The app is running on Ruby 2.5.3 and Rails 5.2.0, appengine 0.4.6
Logs and Gemfile.lock are available in this gist: https://gist.github.com/paulpyrb/1161a24ba970391a2f8a94f85207a494
@blowmage I tried the workaround you've linked above by adding BUNDLE_FORCE_RUBY_PLATFORM
as a variable in my app.yaml file, but it didn't fix the issue.
entrypoint: bundle exec rackup --port $PORT
env: flex
runtime: ruby
env_variables:
BUNDLE_FORCE_RUBY_PLATFORM: 1 # segmentation fix
beta_settings:
cloud_sql_instances:
Later edit: Adding require: false
for the appengine gem fixes the segmentation issue for me.
I am using Docker (alpine) and experiencing exactly the same issue; the workaround didn't work for me either.
The log is long, but it starts with this:
/bundle/gems/google-protobuf-3.6.1-x86_64-linux/lib/google/protobuf/any_pb.rb:15: [BUG] Segmentation fault at 0x0000000000016d96
ruby 2.4.4p296 (2018-03-28 revision 63013) [x86_64-linux-musl]
-- Control frame information -----------------------------------------------
c:0053 p:---- s:0259 e:000258 CFUNC :msgclass
c:0052 p:0026 s:0255 e:000254 CLASS /bundle/gems/google-protobuf-3.6.1-x86_64-linux/lib/google/protobuf/any_pb.rb:15
c:0051 p:0011 s:0252 e:000251 CLASS /bundle/gems/google-protobuf-3.6.1-x86_64-linux/lib/google/protobuf/any_pb.rb:14
c:0050 p:0039 s:0249 E:0021e0 TOP /bundle/gems/google-protobuf-3.6.1-x86_64-linux/lib/google/protobuf/any_pb.rb:13 [FINISH]
c:0049 p:---- s:0246 e:000245 CFUNC :require
@axalix, unfortunately yours looks like a separate issue.
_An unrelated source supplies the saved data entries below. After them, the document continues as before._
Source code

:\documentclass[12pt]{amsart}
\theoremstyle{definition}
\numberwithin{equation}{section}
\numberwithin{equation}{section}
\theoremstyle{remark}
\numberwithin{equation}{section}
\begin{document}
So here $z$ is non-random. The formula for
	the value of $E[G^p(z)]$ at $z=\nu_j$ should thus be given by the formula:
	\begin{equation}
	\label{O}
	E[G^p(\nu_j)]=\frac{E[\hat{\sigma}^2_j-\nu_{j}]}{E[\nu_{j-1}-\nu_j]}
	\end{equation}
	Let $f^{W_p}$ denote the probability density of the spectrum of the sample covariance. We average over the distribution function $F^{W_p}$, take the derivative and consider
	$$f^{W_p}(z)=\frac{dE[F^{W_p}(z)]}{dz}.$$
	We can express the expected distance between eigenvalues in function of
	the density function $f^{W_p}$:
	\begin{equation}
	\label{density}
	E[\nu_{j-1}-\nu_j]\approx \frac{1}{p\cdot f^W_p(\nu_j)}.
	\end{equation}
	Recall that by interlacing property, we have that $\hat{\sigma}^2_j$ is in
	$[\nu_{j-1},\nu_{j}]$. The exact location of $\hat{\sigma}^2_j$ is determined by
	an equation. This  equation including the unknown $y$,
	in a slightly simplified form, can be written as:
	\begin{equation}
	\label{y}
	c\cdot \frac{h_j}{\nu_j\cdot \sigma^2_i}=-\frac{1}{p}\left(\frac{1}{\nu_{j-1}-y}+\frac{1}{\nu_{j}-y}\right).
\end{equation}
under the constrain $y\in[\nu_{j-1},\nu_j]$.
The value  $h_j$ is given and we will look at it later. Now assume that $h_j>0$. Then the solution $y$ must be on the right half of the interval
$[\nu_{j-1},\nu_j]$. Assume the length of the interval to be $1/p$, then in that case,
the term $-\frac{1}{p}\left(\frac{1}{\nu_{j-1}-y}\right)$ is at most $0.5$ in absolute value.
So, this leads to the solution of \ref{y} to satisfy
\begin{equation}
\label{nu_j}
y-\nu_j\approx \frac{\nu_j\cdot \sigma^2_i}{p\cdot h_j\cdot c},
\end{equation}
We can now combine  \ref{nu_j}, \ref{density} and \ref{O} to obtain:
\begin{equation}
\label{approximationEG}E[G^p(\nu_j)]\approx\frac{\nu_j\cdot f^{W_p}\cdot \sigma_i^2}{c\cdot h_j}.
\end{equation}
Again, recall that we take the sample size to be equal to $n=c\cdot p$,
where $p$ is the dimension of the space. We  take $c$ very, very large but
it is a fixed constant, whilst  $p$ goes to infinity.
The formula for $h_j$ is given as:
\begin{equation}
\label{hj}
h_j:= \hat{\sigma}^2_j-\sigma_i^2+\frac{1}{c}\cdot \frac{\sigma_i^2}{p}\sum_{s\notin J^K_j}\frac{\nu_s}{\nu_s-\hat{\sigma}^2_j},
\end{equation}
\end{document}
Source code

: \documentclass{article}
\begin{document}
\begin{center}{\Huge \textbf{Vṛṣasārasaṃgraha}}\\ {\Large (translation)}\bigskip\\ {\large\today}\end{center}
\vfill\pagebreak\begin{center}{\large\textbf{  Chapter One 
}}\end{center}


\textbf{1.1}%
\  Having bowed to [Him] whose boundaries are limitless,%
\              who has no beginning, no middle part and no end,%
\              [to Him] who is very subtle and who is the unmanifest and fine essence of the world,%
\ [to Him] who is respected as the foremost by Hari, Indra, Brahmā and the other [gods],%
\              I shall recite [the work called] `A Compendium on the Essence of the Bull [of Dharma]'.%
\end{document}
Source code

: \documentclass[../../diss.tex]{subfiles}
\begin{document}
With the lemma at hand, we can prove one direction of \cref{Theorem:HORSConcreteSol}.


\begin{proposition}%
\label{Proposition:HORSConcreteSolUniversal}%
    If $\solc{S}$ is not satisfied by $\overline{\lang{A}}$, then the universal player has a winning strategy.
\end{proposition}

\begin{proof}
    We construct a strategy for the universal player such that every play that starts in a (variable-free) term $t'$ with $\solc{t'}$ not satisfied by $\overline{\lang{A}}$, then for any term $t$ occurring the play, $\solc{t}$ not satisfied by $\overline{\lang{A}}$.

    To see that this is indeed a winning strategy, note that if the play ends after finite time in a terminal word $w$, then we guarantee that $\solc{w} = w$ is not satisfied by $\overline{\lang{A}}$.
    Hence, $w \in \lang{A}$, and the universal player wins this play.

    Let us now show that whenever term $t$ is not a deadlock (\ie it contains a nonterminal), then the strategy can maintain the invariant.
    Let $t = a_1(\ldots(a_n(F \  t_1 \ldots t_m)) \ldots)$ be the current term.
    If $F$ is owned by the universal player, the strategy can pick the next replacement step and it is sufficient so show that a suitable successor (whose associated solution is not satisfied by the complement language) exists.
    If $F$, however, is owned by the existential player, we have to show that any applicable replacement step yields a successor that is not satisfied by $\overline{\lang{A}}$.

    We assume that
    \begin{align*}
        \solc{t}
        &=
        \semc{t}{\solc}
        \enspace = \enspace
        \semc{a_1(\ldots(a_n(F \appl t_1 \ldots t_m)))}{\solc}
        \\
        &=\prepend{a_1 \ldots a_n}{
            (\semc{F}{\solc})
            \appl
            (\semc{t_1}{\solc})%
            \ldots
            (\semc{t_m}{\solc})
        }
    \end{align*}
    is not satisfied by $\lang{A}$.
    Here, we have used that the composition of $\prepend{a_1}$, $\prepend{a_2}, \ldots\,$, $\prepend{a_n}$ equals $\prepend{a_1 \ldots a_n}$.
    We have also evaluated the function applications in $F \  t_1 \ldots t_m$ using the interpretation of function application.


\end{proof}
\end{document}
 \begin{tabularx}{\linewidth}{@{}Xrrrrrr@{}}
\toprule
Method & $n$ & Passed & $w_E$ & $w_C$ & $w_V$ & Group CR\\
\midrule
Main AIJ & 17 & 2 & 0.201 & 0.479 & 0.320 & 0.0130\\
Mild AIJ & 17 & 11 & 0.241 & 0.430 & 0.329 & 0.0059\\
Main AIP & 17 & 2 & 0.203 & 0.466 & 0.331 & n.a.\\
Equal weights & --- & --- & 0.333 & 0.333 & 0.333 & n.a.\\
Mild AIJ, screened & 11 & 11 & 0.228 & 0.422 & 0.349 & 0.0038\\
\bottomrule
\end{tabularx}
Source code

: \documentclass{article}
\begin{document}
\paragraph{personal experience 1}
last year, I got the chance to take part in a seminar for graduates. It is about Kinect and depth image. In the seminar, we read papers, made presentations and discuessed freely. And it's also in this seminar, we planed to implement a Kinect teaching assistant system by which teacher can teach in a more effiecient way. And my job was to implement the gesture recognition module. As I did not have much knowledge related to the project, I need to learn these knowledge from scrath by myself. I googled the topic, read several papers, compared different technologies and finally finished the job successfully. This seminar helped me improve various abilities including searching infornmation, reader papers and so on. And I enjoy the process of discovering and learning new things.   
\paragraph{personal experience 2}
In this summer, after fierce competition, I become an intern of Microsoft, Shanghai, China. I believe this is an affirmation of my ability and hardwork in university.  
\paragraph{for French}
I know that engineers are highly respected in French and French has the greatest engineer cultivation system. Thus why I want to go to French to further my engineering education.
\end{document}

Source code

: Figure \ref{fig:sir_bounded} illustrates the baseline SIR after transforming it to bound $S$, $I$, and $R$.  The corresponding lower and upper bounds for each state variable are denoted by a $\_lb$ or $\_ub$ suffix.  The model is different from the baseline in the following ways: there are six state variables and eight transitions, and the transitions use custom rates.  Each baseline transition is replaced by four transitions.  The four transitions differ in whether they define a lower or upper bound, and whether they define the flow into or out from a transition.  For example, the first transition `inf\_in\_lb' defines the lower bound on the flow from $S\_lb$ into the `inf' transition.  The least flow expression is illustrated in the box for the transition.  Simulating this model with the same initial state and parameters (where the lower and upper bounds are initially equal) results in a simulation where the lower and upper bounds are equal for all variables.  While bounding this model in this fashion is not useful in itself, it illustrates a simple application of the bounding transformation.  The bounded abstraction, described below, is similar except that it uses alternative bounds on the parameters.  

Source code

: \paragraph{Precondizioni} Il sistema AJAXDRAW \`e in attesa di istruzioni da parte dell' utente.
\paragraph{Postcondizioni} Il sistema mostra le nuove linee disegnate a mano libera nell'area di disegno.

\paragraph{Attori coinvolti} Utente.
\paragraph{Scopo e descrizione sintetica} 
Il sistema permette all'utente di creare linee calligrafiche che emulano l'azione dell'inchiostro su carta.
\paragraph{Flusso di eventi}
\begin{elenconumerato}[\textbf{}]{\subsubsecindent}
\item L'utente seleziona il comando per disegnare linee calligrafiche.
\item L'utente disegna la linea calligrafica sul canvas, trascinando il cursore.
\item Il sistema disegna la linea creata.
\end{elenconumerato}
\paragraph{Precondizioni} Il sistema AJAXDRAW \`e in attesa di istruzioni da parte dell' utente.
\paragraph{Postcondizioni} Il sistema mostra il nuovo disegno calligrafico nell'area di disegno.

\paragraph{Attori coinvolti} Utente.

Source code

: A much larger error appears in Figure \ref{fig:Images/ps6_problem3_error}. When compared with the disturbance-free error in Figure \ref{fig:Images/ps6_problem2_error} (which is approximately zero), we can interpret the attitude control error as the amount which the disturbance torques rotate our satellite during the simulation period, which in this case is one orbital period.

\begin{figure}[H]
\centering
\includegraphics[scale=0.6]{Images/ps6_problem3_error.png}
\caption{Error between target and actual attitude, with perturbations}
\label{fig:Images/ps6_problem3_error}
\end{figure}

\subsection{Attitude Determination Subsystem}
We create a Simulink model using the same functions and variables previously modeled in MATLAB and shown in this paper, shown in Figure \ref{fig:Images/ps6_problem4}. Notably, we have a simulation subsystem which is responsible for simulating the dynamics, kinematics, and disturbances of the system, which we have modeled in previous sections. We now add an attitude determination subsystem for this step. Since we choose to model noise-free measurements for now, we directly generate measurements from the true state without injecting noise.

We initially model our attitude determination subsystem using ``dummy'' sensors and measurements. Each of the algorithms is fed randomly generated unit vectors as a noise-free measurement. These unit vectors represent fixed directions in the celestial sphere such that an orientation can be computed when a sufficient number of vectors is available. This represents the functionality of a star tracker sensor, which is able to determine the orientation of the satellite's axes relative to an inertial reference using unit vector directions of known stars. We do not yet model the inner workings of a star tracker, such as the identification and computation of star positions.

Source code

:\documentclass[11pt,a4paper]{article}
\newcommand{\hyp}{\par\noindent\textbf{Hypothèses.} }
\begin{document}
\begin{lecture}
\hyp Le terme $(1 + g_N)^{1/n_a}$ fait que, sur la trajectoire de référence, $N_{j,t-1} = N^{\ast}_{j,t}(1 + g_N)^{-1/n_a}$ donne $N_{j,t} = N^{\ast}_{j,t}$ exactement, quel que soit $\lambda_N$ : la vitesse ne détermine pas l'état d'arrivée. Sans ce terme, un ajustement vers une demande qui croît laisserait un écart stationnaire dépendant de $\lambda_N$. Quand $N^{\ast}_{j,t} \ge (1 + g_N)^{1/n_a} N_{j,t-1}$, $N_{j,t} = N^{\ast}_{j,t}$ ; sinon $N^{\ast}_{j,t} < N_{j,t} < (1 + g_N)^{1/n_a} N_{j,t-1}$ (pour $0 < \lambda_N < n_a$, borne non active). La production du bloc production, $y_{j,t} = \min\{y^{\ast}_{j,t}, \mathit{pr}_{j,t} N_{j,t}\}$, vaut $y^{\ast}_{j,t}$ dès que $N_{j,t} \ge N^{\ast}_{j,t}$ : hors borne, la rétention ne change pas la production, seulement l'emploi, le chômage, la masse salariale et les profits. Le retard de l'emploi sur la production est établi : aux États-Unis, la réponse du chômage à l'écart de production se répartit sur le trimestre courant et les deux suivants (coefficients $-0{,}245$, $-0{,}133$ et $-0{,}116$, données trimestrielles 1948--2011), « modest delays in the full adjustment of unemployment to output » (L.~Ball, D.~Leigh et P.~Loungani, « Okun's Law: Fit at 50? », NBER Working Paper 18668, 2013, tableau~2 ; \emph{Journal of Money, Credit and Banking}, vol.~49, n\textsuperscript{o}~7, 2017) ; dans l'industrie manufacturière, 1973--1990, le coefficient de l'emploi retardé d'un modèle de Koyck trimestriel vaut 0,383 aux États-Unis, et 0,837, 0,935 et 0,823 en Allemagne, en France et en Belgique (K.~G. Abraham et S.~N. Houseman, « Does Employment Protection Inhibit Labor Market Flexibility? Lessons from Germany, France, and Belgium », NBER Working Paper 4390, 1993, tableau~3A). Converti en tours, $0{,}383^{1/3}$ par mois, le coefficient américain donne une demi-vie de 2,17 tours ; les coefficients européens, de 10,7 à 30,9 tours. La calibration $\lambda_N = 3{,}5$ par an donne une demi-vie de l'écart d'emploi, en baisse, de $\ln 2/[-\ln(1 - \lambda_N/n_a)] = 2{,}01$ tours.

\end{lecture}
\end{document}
The segfault is from a different method, and the backtrace shows you are using a pre-compiled gem. You need to install the pure-ruby gem which will compile the C-code.
@blowmage I'm having some issues trying the "fix" as I cannot seem to build V8 from scratch without some effort (unfortunately one of the dependencies is libv8 which will build V8 from source as well)
@axalix this works for me:
apk add build-base
gem install google-cloud-logging --platform ruby
@blowmage I have some issues related to the grpc forking issues. I am loading the stackdriver gem conditionally and it seems to load some grpc component before forking. I'll have to investigate a bit further, I might open a new ticket for it.
@dirkjonker As we’ve been investigating this and other issues, we noticed that the logger is set before the fork. This is not a problem unless something logs before the fork, as this causes grpc to be lazily loaded. We have a fix for this in #2733. We are in a release freeze, but you can try this code by changing your Gemfile to the following:
gem "stackdriver", github: "googleapis/google-cloud-ruby"
Hello, I encountered the following problem for my tests and emulate it in rails (5.1.6) console : ruby 2.5.1
It 'failed' do
(Time.now + 3.033.minutes).to_s
end
ruby-2.5.1/lib/ruby/2.5.0/pp.rb:288: [BUG] Segmentation fault at 0x0000000100000001
or
gems/ruby-2.5.1/gems/activesupport-5.1.6/lib/active_support/core_ext/time/conversions.rb:51:
#[BUG] Segmentation fault at 0x0000000002000001
or
gems/ruby-2.5.1/gems/activesupport-5.1.6/lib/active_support/time_with_zone.rb:219:
#[BUG] Segmentation fault at 0x000000006647491d
It 'seccess' do
(Time.now + 3.minutes).to_s
end
Can someone faced a similar problem?
@Viktor-Ivliev Can you open a new issue with all the relevant details?
@blowmage thanks, the fix seems to work, just submitted #2742 to fix one issue I have with it
@dirkjonker Glad to hear it.
@uiureo I have been unable to reproduce the exact segfault you have reported. I see that you are using Unicorn. Are you seeing the segfault pre or post-fork? Can you try updating to use the code in the repo and see if that helps?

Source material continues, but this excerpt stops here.